Document images with source code
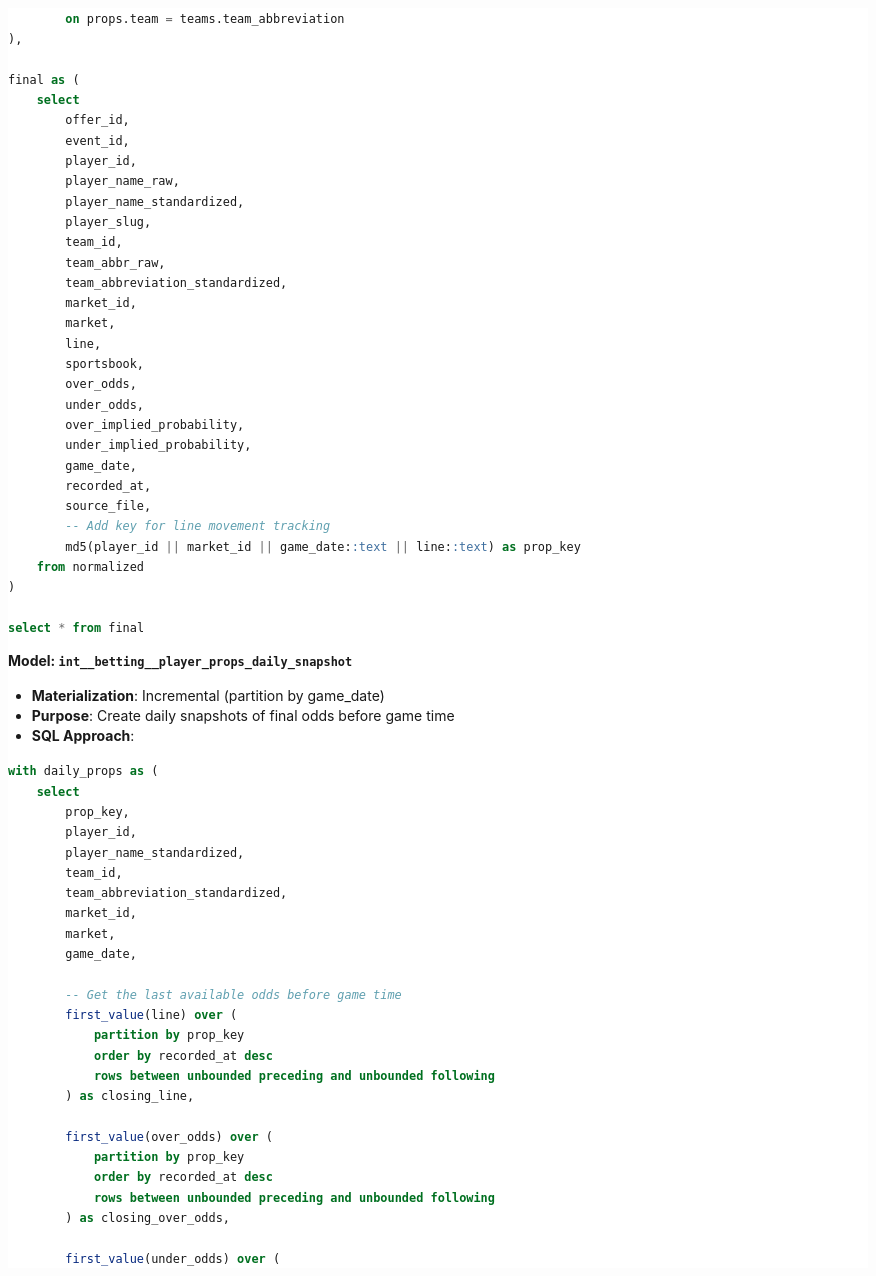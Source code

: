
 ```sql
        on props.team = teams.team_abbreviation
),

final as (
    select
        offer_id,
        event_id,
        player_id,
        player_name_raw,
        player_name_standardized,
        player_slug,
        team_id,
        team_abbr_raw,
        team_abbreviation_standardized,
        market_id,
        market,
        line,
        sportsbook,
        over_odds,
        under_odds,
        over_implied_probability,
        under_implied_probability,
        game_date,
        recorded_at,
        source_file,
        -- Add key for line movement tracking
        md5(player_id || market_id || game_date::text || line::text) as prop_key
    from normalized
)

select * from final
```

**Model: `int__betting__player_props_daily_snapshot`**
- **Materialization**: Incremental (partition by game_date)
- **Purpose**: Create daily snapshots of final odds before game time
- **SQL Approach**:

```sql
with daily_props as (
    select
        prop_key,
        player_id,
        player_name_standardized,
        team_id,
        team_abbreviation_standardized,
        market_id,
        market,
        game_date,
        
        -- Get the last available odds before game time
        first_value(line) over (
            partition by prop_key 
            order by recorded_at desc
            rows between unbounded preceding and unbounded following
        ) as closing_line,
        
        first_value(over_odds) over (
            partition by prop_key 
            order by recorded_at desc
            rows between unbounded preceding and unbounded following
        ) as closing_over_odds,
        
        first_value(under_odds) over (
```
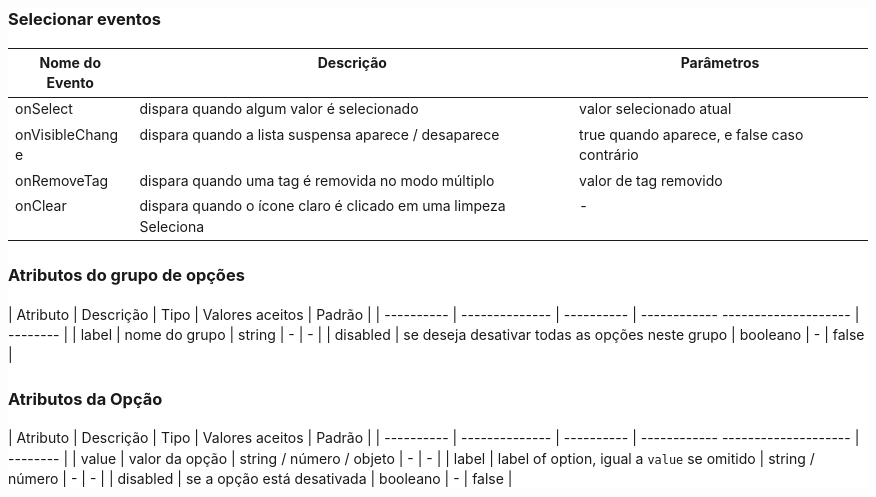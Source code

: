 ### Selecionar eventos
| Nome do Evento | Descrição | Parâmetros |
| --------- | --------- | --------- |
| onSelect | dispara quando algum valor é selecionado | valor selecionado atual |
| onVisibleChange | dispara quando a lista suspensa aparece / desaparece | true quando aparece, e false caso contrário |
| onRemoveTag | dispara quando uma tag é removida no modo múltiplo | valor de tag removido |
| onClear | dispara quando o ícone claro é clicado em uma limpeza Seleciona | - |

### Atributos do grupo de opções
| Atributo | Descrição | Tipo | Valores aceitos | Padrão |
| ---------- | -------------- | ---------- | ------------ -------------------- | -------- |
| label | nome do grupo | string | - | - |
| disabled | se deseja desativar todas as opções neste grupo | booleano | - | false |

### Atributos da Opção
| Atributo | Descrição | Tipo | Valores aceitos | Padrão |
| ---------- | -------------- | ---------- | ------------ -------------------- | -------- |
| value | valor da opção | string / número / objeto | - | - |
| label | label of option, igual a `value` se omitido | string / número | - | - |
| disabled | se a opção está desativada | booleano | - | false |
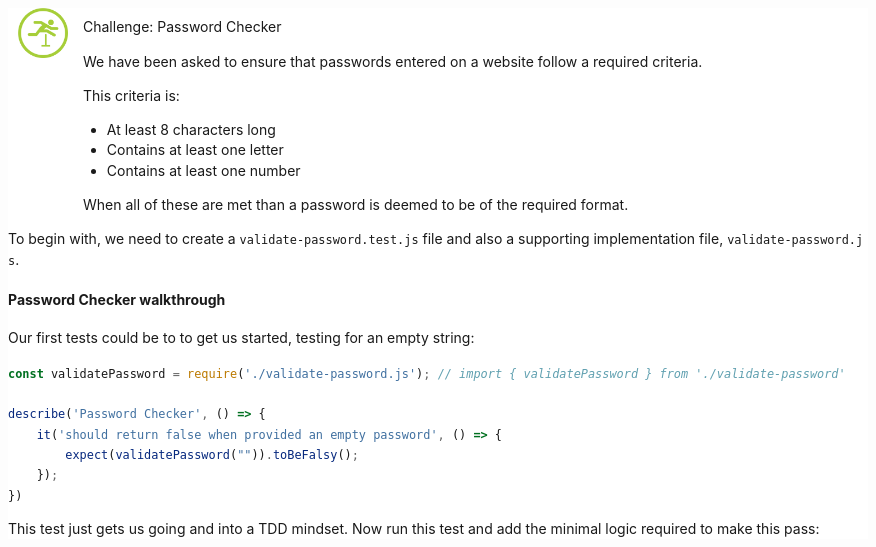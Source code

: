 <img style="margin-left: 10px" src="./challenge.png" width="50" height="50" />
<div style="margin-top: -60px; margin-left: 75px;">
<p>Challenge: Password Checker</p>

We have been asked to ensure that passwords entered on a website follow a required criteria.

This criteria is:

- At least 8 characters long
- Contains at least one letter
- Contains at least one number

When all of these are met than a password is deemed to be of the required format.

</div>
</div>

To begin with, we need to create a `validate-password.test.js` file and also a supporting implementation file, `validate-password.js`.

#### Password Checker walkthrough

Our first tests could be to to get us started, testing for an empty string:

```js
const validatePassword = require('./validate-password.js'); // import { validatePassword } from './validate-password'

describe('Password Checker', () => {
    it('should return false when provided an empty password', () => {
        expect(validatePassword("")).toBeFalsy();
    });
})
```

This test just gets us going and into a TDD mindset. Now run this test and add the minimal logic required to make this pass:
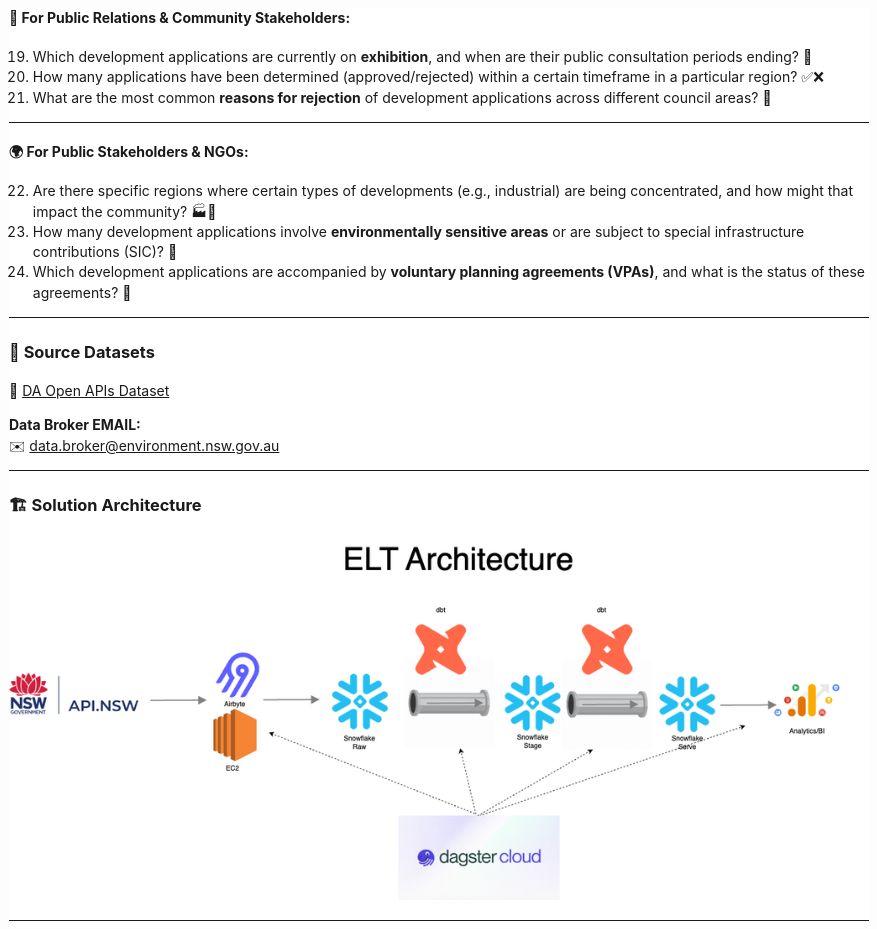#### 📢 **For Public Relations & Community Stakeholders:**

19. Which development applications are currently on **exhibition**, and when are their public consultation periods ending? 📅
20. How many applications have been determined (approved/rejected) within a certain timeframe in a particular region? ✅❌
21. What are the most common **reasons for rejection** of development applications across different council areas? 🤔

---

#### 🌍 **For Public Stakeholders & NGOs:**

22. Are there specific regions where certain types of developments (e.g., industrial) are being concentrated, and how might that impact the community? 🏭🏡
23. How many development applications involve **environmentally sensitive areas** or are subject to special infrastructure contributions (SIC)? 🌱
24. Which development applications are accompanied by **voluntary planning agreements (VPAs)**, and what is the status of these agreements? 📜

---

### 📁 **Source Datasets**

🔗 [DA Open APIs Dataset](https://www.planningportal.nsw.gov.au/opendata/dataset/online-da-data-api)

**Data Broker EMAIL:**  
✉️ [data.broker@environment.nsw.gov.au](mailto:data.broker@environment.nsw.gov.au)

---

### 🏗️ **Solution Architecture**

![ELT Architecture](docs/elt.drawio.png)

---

■ Exercise details:
Would you please write out the entries in full, exactly as they read, but without pictures?

■ Output of the task:
Source code

:
 ```sql
        on props.team = teams.team_abbreviation
),

final as (
    select
        offer_id,
        event_id,
        player_id,
        player_name_raw,
        player_name_standardized,
        player_slug,
        team_id,
        team_abbr_raw,
        team_abbreviation_standardized,
        market_id,
        market,
        line,
        sportsbook,
        over_odds,
        under_odds,
        over_implied_probability,
        under_implied_probability,
        game_date,
        recorded_at,
        source_file,
        -- Add key for line movement tracking
        md5(player_id || market_id || game_date::text || line::text) as prop_key
    from normalized
)

select * from final
```

**Model: `int__betting__player_props_daily_snapshot`**
- **Materialization**: Incremental (partition by game_date)
- **Purpose**: Create daily snapshots of final odds before game time
- **SQL Approach**:

```sql
with daily_props as (
    select
        prop_key,
        player_id,
        player_name_standardized,
        team_id,
        team_abbreviation_standardized,
        market_id,
        market,
        game_date,
        
        -- Get the last available odds before game time
        first_value(line) over (
            partition by prop_key 
            order by recorded_at desc
            rows between unbounded preceding and unbounded following
        ) as closing_line,
        
        first_value(over_odds) over (
            partition by prop_key 
            order by recorded_at desc
            rows between unbounded preceding and unbounded following
        ) as closing_over_odds,
        
        first_value(under_odds) over (
```
Source code

: ### Selecionar eventos
| Nome do Evento | Descrição | Parâmetros |
| --------- | --------- | --------- |
| onSelect | dispara quando algum valor é selecionado | valor selecionado atual |
| onVisibleChange | dispara quando a lista suspensa aparece / desaparece | true quando aparece, e false caso contrário |
| onRemoveTag | dispara quando uma tag é removida no modo múltiplo | valor de tag removido |
| onClear | dispara quando o ícone claro é clicado em uma limpeza Seleciona | - |

### Atributos do grupo de opções
| Atributo | Descrição | Tipo | Valores aceitos | Padrão |
| ---------- | -------------- | ---------- | ------------ -------------------- | -------- |
| label | nome do grupo | string | - | - |
| disabled | se deseja desativar todas as opções neste grupo | booleano | - | false |

### Atributos da Opção
| Atributo | Descrição | Tipo | Valores aceitos | Padrão |
| ---------- | -------------- | ---------- | ------------ -------------------- | -------- |
| value | valor da opção | string / número / objeto | - | - |
| label | label of option, igual a `value` se omitido | string / número | - | - |
| disabled | se a opção está desativada | booleano | - | false |
Source code

: <img style="margin-left: 10px" src="./challenge.png" width="50" height="50" />
<div style="margin-top: -60px; margin-left: 75px;">
<p>Challenge: Password Checker</p>

We have been asked to ensure that passwords entered on a website follow a required criteria.

This criteria is:

- At least 8 characters long
- Contains at least one letter
- Contains at least one number

When all of these are met than a password is deemed to be of the required format.

</div>
</div>

To begin with, we need to create a `validate-password.test.js` file and also a supporting implementation file, `validate-password.js`.

#### Password Checker walkthrough

Our first tests could be to to get us started, testing for an empty string:

```js
const validatePassword = require('./validate-password.js'); // import { validatePassword } from './validate-password'

describe('Password Checker', () => {
    it('should return false when provided an empty password', () => {
        expect(validatePassword("")).toBeFalsy();
    });
})
```

This test just gets us going and into a TDD mindset. Now run this test and add the minimal logic required to make this pass:
#### 📢 **For Public Relations & Community Stakeholders:**

19. Which development applications are currently on **exhibition**, and when are their public consultation periods ending? 📅
20. How many applications have been determined (approved/rejected) within a certain timeframe in a particular region? ✅❌
21. What are the most common **reasons for rejection** of development applications across different council areas? 🤔

---

#### 🌍 **For Public Stakeholders & NGOs:**

22. Are there specific regions where certain types of developments (e.g., industrial) are being concentrated, and how might that impact the community? 🏭🏡
23. How many development applications involve **environmentally sensitive areas** or are subject to special infrastructure contributions (SIC)? 🌱
24. Which development applications are accompanied by **voluntary planning agreements (VPAs)**, and what is the status of these agreements? 📜

---

### 📁 **Source Datasets**

🔗 [DA Open APIs Dataset](https://www.planningportal.nsw.gov.au/opendata/dataset/online-da-data-api)

**Data Broker EMAIL:**  
✉️ [data.broker@environment.nsw.gov.au](mailto:data.broker@environment.nsw.gov.au)

---

### 🏗️ **Solution Architecture**

![ELT Architecture](docs/elt.drawio.png)

---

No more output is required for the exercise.